(Pictures paired with source code)
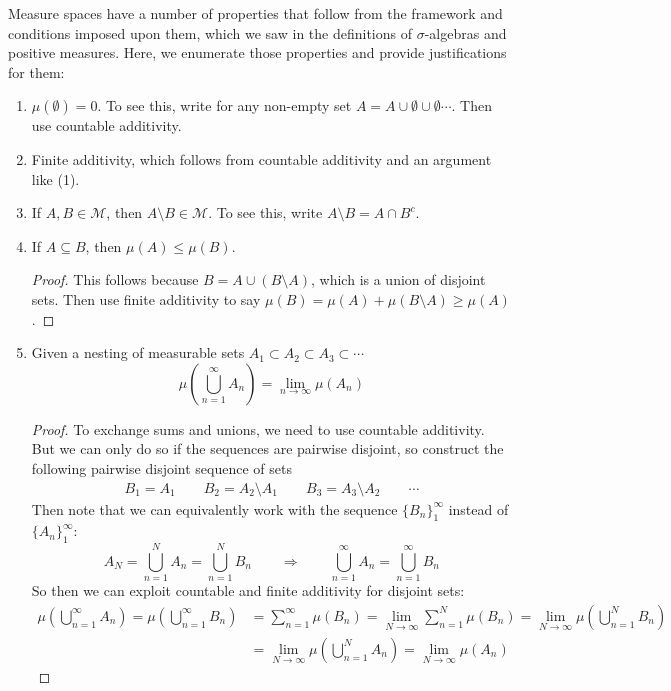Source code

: \documentclass[12pt]{article}
\theoremstyle{plain}
\theoremstyle{definition}
\theoremstyle{remark}
\begin{document}
Measure spaces have a number of properties that follow from the framework and conditions imposed upon them, which we saw in the definitions of $\sigma$-algebras and positive measures. Here, we enumerate those properties and provide justifications for them:
\begin{enumerate}

\item $\mu(\emptyset)=0$. To see this, write for any non-empty set $A=A\cup\emptyset\cup\emptyset\cdots$. Then use countable additivity.

\item Finite additivity, which follows from countable additivity and an argument like (1).

\item If $A,B\in \mathscr{M}$, then $A\setminus B \in \mathscr{M}$. To see this, write $A\setminus B = A \cap B^c$.

\item If $A \subseteq B$, then $\mu(A) \leq \mu(B)$. 
\begin{proof}
This follows because $B = A \cup (B\setminus A)$, which is a union of disjoint sets. Then use finite additivity to say $\mu(B) = \mu(A) + \mu(B\setminus A) \geq \mu(A)$.
\end{proof}

\item Given a nesting of measurable sets $A_1\subset A_2\subset A_3 \subset \cdots$
\[
    \mu\left(\bigcup^\infty_{n=1} A_n\right) = 
    \lim_{n\rightarrow\infty} \mu(A_n)
\]
\begin{proof}
To exchange sums and unions, we need to use countable additivity. But we can only do so if the sequences are pairwise disjoint, so construct the following pairwise disjoint sequence of sets 
\begin{align*}
    B_1 = A_1 \qquad B_2 = A_2 \setminus A_1
    \qquad B_3 = A_3 \setminus A_2 \qquad \cdots
\end{align*}
Then note that we can equivalently work with the sequence $\{B_n\}_1^\infty$ instead of $\{A_n\}_1^\infty$:
\[ 
    A_N = \bigcup^N_{n=1} A_n =
    \bigcup^N_{n=1} B_n 
    \qquad \Rightarrow \qquad
    \bigcup^\infty_{n=1} A_n =
    \bigcup^\infty_{n=1} B_n 
\]
So then we can exploit countable and finite additivity for disjoint sets:
\begin{align*}
    \mu\left(\bigcup^\infty_{n=1} A_n \right)
    = \mu\left(\bigcup^\infty_{n=1} B_n \right)
    &= \sum^\infty_{n=1} \mu(B_n)
        = \lim_{N\rightarrow\infty}\sum^N_{n=1} \mu(B_n) 
    = \lim_{N\rightarrow\infty}
        \mu\left(\bigcup^N_{n=1} B_n\right) \\
    &= \lim_{N\rightarrow\infty}
        \mu\left(\bigcup^N_{n=1} A_n\right) 
    = \lim_{N\rightarrow\infty}
        \mu\left(A_n\right)  
\end{align*}
\end{proof}



\end{enumerate}
\end{document}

▶ **WORK TO BE COMPLETED**:
How many of the lines above hold the word "cdots"? Give only that number.

▶ **REPLY**:
3